Developer: Wide Games
Release Date: 8/26/2002
Prisoner of War is all about escaping a German POW holding camp using only a few crude tools, your wits, and a little help from your friends. Hopefully you'll make it out in time to celebrate Christmas with family and a hot meal. Sounds like a novel idea to me, who wants to be bossed around by Nazis all day anyway? On paper this game sounds like a great idea, and get this, in practice it also manages to prove that German POW camps can be a fun time for the whole family -- with the exception of Great Grandfathers perhaps. Yeah, they might get a little pissed off about the overall unrealistic portrayal of WWII internment camps. Its all good though, cause chances are that gramps doesn't even know what an Xbox is. So go ahead and take a ride down Nazi enslavement-camp lane, it'll be our little secret.
You are Captain Lewis Stone, a hard edge US Air Force bomber-pilot with a heart of gold. On a routine air-bound recon mission, Captain Stone and his partner are shot down over wartime Germany. Captain Stone escapes the smoking suicidal death contraption before it explodes into many scorching pieces of shrapnel on the ground below via emergency parachute, it is not known what happens to your partner until he too shows up at the internment camp shortly thereafter. Two more captured POWs will also be present once you touch down, and it is readily apparent that they have been there for quite some time. One of these POWs is Private Clancy who thinks he has tried every trick in the book to escape and provides you with useful information like the locations of objective points and holes in the German’s security. The other, O’Brien, has connections with the guards and can give you information and valuable items in exchange for “currency”. Currency isn't cash in POW-world though, its things like alcohol. Cigarettes and other rare niceties.

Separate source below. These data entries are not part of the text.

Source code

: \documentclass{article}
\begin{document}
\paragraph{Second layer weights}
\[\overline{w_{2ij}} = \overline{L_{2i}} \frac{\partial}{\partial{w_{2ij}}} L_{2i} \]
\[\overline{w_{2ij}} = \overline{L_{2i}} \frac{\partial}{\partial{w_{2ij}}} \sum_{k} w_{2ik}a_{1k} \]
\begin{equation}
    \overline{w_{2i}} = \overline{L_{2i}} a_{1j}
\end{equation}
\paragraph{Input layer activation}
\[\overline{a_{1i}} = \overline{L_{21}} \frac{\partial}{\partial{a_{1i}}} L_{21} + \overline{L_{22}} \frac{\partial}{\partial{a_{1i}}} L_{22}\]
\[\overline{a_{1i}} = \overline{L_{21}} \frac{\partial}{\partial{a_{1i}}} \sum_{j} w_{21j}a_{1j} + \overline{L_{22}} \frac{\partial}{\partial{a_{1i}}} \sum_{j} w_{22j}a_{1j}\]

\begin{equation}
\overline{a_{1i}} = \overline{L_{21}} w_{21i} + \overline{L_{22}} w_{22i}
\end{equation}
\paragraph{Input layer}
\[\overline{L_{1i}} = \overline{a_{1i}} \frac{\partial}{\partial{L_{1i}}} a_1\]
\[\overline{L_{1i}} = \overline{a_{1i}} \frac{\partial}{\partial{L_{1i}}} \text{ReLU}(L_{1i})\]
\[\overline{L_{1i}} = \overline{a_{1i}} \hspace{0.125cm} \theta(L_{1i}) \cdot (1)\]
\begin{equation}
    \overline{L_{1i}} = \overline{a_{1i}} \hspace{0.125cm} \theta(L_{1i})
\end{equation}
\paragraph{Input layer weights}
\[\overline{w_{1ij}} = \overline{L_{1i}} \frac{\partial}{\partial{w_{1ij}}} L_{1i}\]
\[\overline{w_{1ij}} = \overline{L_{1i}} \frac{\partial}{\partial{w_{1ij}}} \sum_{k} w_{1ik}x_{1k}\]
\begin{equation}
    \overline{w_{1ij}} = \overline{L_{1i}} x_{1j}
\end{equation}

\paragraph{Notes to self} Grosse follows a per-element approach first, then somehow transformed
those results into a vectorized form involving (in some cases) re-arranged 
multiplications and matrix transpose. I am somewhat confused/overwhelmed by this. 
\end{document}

Life isn't that tough in the world of POW, ‘long as you make sure you don't go dawdling about in “forbidden” zones and most importantly that you make it to morning and evening roll call. Your day will be split into a handful of distinctive categories, including my personal favorite; “Afternoon Free Time”. Yes, Afternoon Free Time is great, it’s a splendid opportunity to go explore forbidden areas like sickbay and the guard’s quarters which often contain valuable currency. Avoiding your jailors while in forbidden areas consist of keeping an eye on the radar that tells you where the guards are, their line-of-site, and how suspicious they are of your presence. The radar system in POW is quite a bit like that found in Metal Gear Solid 2 so, yeah, that part of the game is pretty fun. Another cool addition to sneaking around is the ability to look through keyholes in order to make sure you don't open a door only to fall in the lap of the enemy.
As the game progresses and the days go by you'll be given different objectives which can be easily scoped out by hitting select. Most of these objectives entail such things as acquiring the key to a building that gives you access to getaway vehicles, acquiring enough currency to get a useful item from O’Brien – basically the objectives are all about bringing you one step closer to escaping the holding compound. Keep in mind though that you are not exactly in the best position to go up against the German army so combat in POW is a one-way street, which is to say that you better watch your ass cause you ain't got no weapons. Its all stealth in this game, but it is done fairly well considering the circumstances. The enemy AI can be a little puzzling at times but the nerve-racking night-missions or exploring heavily guarded areas is sometimes extremely entertaining.
While the German soldiers will have the ability to shoot at you you'll never actually be killed, you always end up in the infirmary with a hot German nurse that patches you up right as rain. Therefore, it isn't really a matter of trying to keep from being killed but rather making sure you don't spend more days in this camp than you need to. Actually making your way into the land of the free is a lot easier said than done in Prisoner of War. You will need to keep in constant contact with your barrack mates and sometimes even deal with insolent enemy guards who are willing to help you in order to help themselves.
The graphics in POW are a little unrefined and blocky for an Xbox game but they do get the job done, the facial areas of the character models look particularly realistic. The atmospheres are somewhat sparse, as I suppose they would have been in reality, but the bland and fuzzy textures are unforgivable. Animation is smooth and load-times seem to be on the up and up but I am definitely far from impressed by POWs visual presentation. The camera perspective can be changed most of the time using the R-analog stick but there are instances where you are unable to get the best view.
Sound-wise, Prisoner of War fares quite a bit better. The voice acting is believable, appropriate and more often than not, entertaining to listen to. The soundtrack is dynamic in the sense that it changes depending on the particular circumstances that you find yourself in, and it gives the game a good sense of tension.
Prisoner of War proves to be a highly entertaining game in the majority of its sequences but two things bring it down to mediocrity: one, it is too short, and two, you'll sometimes wonder what you are supposed to do and where you are supposed to go with little to no help from your ally NPCs. The undeveloped visuals are also a little puzzling consider the Xbox’s developer-friendly nature and easily implemented graphical effects. But even so, this is an original and entertaining title, even if it only lasts for a short time. It pimps original objective dynamics and great voice-acting that make it fun to play for hours. Definitely rental-worthy.